Quantization aware training with quantizationConfig -> 4 % Accuracy loss

Hey,
I want to use quantization aware training to quantize my model to int8. Unfortunately, I cant simply quantize the entire model, since my first layer is a batch normalization (after InputLayer), so I need to use a custom quantizationConfig for that layer. My problem is that I have a accuracy drop of around 4%, while using post-quantization the drop is only 2%. Is there anything wrong in the following code?

class DefaultDenseQuantizeConfig(tfmot.quantization.keras.QuantizeConfig):

def get_weights_and_quantizers(self, layer):
  return [(layer.weights[i], LastValueQuantizer(num_bits=8, symmetric=True, narrow_range=False, per_axis=False)) for i in range(2)]

def get_activations_and_quantizers(self, layer):
  return []

def set_quantize_weights(self, layer, quantize_weights):
  layer.weights[0] = quantize_weights[0]
  layer.weights[1] = quantize_weights[1]

def set_quantize_activations(self, layer, quantize_activations):
  pass

def get_output_quantizers(self, layer):
    return [tfmot.quantization.keras.quantizers.MovingAverageQuantizer(
        num_bits=8, per_axis=False, symmetric=False, narrow_range=False)]

def get_config(self):
  return {}

def apply_quantization_to_dense(self,layer):
    if layer != self.base_model.layers[1]:
        return tfmot.quantization.keras.quantize_annotate_layer(layer)
    else:
        return tfmot.quantization.keras.quantize_annotate_layer(
            layer,
            quantize_config=DefaultDenseQuantizeConfig())

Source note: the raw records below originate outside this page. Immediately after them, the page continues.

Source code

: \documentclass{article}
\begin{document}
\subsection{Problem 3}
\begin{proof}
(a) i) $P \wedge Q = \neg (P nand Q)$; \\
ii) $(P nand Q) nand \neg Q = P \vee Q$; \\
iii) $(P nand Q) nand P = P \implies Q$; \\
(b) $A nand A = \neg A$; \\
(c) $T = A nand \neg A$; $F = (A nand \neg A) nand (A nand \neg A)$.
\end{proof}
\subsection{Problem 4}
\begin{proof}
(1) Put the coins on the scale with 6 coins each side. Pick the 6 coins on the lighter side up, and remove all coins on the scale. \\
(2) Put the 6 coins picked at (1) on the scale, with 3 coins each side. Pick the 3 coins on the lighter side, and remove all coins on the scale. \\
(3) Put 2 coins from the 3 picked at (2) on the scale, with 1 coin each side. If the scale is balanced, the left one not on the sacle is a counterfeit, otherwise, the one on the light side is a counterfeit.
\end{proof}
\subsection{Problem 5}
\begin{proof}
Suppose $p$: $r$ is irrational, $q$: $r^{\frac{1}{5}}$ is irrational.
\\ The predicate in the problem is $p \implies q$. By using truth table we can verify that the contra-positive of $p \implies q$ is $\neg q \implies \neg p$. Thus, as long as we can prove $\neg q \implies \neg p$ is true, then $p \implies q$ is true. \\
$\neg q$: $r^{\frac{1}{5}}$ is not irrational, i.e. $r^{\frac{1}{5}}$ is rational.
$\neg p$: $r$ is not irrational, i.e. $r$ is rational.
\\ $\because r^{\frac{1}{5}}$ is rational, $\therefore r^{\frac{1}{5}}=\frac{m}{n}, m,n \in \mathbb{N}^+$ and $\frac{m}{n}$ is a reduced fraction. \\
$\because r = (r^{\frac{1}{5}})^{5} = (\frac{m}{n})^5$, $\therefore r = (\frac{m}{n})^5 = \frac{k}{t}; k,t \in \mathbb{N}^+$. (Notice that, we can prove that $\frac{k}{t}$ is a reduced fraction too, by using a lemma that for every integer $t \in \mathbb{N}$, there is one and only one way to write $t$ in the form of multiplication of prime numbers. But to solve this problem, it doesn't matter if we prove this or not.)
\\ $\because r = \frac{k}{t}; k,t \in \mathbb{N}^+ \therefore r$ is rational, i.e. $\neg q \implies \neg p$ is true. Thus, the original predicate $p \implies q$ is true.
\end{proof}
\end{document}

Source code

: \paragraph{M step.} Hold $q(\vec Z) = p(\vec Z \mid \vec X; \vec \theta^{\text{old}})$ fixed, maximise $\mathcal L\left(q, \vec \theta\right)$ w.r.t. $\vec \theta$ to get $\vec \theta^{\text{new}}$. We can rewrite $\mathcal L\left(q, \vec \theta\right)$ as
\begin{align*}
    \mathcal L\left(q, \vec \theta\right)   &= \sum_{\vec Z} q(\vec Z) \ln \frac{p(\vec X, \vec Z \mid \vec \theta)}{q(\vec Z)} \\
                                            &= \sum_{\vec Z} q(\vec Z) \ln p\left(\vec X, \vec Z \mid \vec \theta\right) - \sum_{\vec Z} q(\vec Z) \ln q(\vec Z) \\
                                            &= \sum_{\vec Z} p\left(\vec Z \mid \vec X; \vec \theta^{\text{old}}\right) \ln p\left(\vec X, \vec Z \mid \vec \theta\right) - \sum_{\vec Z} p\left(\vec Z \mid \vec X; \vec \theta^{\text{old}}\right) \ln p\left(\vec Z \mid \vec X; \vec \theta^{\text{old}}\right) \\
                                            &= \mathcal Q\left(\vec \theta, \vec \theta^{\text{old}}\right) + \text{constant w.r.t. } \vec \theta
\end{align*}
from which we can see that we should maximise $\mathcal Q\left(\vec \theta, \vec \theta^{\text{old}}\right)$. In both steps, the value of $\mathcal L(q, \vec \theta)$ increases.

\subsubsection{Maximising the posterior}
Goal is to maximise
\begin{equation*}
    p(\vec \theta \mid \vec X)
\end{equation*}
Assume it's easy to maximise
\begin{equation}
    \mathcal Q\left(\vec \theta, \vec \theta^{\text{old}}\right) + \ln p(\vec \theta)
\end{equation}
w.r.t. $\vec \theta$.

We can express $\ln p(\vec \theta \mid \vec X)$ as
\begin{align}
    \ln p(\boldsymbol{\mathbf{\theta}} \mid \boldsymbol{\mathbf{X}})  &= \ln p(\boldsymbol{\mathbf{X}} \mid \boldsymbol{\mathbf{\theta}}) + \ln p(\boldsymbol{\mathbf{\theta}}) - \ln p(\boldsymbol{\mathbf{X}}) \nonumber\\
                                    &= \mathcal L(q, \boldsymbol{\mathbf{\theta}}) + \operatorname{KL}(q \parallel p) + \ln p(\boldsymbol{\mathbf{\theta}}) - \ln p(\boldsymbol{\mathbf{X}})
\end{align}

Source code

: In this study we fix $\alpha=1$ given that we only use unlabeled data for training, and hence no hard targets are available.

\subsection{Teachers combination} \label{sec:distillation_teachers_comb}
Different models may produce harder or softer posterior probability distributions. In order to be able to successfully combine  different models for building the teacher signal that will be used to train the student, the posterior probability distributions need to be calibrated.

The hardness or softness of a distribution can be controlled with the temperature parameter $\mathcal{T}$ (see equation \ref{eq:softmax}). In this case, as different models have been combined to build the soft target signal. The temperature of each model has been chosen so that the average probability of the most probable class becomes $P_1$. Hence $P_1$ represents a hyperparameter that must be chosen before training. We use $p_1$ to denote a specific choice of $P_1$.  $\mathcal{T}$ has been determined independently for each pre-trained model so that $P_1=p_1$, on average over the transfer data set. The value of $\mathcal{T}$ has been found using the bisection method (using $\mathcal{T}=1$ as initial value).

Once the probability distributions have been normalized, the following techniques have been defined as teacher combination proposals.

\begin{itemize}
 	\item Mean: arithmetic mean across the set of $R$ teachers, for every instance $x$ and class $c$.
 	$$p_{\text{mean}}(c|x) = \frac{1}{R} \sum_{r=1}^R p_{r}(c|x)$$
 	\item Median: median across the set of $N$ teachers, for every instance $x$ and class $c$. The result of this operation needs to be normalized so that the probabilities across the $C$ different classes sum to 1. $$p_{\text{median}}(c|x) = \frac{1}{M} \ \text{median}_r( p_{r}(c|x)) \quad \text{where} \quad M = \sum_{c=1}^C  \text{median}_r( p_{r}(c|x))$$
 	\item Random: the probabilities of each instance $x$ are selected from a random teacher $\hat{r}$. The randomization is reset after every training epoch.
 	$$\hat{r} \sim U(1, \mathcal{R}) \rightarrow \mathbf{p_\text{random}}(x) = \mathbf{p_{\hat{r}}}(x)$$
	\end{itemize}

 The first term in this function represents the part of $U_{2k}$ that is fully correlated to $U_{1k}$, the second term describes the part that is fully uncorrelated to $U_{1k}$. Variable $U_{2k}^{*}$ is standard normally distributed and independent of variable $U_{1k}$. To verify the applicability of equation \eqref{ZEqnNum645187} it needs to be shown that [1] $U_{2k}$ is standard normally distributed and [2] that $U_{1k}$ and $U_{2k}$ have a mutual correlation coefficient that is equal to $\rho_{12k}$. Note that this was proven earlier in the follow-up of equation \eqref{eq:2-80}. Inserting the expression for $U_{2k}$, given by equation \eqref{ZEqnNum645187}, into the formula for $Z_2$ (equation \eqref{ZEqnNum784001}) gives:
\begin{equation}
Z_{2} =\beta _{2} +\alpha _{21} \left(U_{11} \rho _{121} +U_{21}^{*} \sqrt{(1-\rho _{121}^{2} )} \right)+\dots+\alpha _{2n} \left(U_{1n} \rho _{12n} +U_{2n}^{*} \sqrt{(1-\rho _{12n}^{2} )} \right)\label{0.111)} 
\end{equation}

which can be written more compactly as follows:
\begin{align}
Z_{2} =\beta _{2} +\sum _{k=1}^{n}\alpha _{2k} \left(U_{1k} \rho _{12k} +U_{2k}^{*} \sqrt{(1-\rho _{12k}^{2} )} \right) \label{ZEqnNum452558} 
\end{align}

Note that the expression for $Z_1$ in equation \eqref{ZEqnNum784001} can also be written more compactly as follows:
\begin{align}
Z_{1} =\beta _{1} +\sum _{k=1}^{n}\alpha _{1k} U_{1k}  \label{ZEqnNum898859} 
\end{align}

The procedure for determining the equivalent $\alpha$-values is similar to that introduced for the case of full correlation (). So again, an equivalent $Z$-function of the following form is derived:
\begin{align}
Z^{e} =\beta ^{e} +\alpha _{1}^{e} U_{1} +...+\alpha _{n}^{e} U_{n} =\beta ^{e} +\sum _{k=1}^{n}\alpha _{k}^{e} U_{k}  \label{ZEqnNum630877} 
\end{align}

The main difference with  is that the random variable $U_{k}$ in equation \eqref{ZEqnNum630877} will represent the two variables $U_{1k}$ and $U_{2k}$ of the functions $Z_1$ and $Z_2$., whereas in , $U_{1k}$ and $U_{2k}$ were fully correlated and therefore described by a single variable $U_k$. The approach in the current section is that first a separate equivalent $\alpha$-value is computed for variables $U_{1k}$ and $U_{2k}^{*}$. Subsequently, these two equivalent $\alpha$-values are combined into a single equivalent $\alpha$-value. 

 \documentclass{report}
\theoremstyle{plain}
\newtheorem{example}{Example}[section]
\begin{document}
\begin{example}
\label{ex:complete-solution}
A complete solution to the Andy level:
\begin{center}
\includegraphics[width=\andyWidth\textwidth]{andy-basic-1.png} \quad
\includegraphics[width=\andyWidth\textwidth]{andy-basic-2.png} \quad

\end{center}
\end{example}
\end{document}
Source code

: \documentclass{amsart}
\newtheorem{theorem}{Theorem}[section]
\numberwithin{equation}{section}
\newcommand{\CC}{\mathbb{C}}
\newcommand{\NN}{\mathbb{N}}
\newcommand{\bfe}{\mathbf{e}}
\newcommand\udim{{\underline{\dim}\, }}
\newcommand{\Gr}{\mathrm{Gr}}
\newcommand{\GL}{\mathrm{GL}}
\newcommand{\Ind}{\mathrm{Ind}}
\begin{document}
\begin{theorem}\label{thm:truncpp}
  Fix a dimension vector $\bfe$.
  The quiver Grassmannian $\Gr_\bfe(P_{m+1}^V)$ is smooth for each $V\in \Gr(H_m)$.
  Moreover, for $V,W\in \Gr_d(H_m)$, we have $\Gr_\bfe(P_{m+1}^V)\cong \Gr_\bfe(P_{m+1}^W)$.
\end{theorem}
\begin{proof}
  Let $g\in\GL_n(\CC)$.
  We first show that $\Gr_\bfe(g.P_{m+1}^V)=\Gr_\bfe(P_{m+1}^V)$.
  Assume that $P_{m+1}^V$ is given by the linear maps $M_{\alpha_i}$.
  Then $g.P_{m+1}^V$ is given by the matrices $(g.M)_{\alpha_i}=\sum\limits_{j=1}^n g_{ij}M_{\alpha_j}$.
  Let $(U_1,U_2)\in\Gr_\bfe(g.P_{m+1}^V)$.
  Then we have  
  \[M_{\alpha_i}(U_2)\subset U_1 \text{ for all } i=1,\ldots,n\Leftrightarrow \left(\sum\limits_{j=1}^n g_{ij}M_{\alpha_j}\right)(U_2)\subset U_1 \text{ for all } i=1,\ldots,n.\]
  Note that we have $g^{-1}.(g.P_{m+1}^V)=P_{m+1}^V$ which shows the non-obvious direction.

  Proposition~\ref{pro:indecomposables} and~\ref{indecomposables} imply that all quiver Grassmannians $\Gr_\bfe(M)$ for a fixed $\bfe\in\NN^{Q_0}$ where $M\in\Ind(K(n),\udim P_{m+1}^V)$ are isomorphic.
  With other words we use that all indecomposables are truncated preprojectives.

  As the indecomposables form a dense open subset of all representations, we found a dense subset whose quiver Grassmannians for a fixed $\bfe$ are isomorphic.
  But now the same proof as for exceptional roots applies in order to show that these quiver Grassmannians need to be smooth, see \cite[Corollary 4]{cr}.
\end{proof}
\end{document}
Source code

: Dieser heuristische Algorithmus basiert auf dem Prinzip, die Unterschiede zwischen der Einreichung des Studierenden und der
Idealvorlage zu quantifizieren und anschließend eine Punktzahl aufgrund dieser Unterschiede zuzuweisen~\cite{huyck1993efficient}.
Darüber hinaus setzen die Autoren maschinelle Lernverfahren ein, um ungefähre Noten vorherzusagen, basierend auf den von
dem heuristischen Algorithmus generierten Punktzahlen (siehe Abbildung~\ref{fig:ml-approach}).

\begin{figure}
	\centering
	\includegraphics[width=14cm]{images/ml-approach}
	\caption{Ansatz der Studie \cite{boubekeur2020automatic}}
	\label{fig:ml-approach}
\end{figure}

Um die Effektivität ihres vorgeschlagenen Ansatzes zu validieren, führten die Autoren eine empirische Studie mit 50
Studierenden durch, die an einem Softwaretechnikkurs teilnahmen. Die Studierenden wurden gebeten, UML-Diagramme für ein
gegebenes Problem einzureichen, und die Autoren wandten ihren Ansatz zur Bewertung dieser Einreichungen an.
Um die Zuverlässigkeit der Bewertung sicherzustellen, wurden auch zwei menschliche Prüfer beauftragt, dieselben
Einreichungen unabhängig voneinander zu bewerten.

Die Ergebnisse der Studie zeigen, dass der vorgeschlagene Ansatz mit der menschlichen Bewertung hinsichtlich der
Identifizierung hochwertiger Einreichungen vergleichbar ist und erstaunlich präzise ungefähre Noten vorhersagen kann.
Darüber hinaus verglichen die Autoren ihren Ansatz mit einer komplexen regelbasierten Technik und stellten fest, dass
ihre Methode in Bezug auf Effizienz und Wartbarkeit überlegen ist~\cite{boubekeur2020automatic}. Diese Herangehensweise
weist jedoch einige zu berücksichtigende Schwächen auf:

 annotated_model = tf.keras.models.clone_model(
            self.base_model,
            clone_function=self.apply_quantization_to_dense,
        )
q_aware_model = quantize_annotate_model(annotated_model)
with quantize_scope(
    {'DefaultDenseQuantizeConfig': DefaultDenseQuantizeConfig,}):
        q_aware_model = tfmot.quantization.keras.quantize_apply(q_aware_model)

 q_aware_model.compile(optimizer=self.optimizer, loss=self.loss, loss_weights=self.loss_weights)
 q_aware_model.fit(self.train_dataset,
                          steps_per_epoch= int(self.ds_train_size / self.batch_size),     #
                          epochs=self.quantization_dict["quantization_epochs"],
                          callbacks=callbacks, )

converter = tf.lite.TFLiteConverter.from_keras_model(q_aware_model)
converter.optimizations = [tf.lite.Optimize.DEFAULT]
quantized_tflite_model = converter.convert()

I’m having the same problem. Did you find any solutions or explanations?